El Gobierno de los Estados Unidos ha anunciado una modificación en sus protocolos de justicia que permitirá el uso del pelotón de fusilamiento para aplicar la pena de muerte a nivel federal. Esta decisión, impulsada por el Departamento de Justicia, busca ampliar las opciones de ejecución ante la creciente dificultad para obtener los fármacos necesarios para la inyección letal. Según la nueva normativa, las autoridades federales podrán recurrir a este método en aquellos casos donde el estado donde se dicte la sentencia contemple dicha práctica o cuando otros mecanismos no estén disponibles por razones logísticas o legales.

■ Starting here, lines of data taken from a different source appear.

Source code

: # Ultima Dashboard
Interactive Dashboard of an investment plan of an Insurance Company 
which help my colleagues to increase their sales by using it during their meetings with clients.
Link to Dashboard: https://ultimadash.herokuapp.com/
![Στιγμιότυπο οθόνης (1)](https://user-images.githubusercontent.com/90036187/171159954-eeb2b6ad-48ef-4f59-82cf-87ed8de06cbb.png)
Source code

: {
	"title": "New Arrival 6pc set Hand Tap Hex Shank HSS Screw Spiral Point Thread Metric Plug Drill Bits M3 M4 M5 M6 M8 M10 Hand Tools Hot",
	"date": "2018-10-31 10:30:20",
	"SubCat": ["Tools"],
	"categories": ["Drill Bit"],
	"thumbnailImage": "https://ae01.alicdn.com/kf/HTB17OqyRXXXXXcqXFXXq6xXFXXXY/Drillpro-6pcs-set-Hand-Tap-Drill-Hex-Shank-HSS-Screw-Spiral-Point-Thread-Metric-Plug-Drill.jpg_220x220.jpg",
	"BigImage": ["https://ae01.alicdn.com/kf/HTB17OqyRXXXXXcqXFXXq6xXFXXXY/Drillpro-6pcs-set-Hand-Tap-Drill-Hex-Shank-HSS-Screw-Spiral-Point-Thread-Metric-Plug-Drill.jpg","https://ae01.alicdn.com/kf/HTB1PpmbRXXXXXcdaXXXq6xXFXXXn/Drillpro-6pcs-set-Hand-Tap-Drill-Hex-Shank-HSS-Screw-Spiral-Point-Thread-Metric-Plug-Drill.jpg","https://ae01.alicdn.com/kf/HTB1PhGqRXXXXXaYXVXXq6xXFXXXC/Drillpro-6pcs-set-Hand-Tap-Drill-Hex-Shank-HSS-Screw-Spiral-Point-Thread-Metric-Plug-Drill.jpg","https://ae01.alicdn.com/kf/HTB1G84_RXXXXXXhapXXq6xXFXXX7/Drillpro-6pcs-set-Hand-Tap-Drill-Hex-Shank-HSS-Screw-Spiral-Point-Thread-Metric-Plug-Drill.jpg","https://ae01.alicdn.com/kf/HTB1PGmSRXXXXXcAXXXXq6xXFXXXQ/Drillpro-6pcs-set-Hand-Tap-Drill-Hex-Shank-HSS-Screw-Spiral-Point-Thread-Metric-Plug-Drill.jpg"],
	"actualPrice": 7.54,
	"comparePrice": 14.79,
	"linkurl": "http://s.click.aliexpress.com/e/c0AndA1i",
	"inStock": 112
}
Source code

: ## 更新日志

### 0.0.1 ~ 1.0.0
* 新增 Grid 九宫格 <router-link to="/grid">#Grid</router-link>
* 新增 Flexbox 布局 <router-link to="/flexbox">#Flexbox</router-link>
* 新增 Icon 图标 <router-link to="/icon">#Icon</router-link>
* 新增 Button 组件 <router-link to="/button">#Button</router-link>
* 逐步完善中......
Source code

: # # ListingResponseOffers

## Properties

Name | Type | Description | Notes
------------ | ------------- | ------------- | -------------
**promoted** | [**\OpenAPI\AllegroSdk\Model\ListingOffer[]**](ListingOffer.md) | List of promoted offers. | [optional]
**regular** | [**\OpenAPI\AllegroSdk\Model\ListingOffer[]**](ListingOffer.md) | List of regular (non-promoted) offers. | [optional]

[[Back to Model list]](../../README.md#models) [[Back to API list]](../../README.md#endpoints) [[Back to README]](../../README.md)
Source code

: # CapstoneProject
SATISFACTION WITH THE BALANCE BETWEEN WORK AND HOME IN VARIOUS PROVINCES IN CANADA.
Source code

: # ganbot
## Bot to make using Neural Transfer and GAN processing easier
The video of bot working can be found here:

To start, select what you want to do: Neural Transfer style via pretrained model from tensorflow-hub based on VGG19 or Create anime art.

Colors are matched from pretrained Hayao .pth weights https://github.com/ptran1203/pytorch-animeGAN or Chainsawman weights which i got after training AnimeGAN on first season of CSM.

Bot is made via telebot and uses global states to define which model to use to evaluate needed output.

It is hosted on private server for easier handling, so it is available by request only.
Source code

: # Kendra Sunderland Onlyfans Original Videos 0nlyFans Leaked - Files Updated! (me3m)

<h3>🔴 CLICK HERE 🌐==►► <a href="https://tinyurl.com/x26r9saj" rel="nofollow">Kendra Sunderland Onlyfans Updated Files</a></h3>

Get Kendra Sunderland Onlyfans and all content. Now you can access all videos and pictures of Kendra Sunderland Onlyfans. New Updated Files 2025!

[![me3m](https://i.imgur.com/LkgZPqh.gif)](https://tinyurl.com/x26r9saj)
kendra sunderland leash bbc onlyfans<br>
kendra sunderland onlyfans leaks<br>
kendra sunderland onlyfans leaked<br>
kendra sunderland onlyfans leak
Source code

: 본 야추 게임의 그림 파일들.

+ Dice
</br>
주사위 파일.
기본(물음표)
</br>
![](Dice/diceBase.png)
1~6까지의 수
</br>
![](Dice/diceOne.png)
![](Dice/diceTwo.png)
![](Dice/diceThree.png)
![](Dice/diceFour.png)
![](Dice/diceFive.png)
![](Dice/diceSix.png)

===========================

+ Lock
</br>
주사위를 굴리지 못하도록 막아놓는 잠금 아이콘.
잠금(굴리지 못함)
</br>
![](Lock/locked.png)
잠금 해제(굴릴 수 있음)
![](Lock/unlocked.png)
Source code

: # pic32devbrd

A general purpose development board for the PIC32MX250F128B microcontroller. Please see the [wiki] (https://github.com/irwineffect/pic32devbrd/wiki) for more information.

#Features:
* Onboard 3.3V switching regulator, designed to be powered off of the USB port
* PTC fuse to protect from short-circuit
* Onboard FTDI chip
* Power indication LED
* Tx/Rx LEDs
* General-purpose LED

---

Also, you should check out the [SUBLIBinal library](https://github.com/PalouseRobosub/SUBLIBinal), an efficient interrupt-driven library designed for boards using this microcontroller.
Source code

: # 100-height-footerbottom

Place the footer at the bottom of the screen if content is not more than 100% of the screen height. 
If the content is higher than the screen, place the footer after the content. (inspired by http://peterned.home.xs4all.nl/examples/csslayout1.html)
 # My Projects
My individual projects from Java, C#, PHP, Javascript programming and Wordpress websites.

Diversificación de los métodos de ejecución
La medida responde a una serie de desafíos judiciales que han paralizado diversas ejecuciones en los últimos años debido a la escasez de sustancias químicas y las demandas por «tratos crueles e inhumanos». Con el objetivo de garantizar la aplicación de las sentencias, el Departamento de Justicia ha oficializado que el pelotón de fusilamiento será una alternativa viable, sumándose a otros métodos como la silla eléctrica o la inhalación de gas nitrógeno. Los críticos de la medida han señalado que este retorno a prácticas del pasado representa un retroceso en los estándares de derechos humanos, mientras que los defensores argumentan que es una vía necesaria para cumplir con los mandatos de la ley.
Impacto en el sistema judicial federal
La implementación de esta normativa ocurre en un contexto de intenso debate sobre la pena capital en el país norteamericano. El anuncio especifica que el pelotón de fusilamiento se utilizará bajo protocolos estrictos para asegurar que la sentencia se cumpla de manera efectiva y rápida. Aunque la inyección letal sigue siendo el método principal, la habilitación de este procedimiento alternativo permite a los fiscales federales evitar los bloqueos administrativos que han retrasado procesos de alta relevancia. Esta resolución marca un cambio significativo en la política penitenciaria federal, alineándose con las legislaciones de varios estados que ya habían readmitido métodos tradicionales ante la crisis de suministros médicos.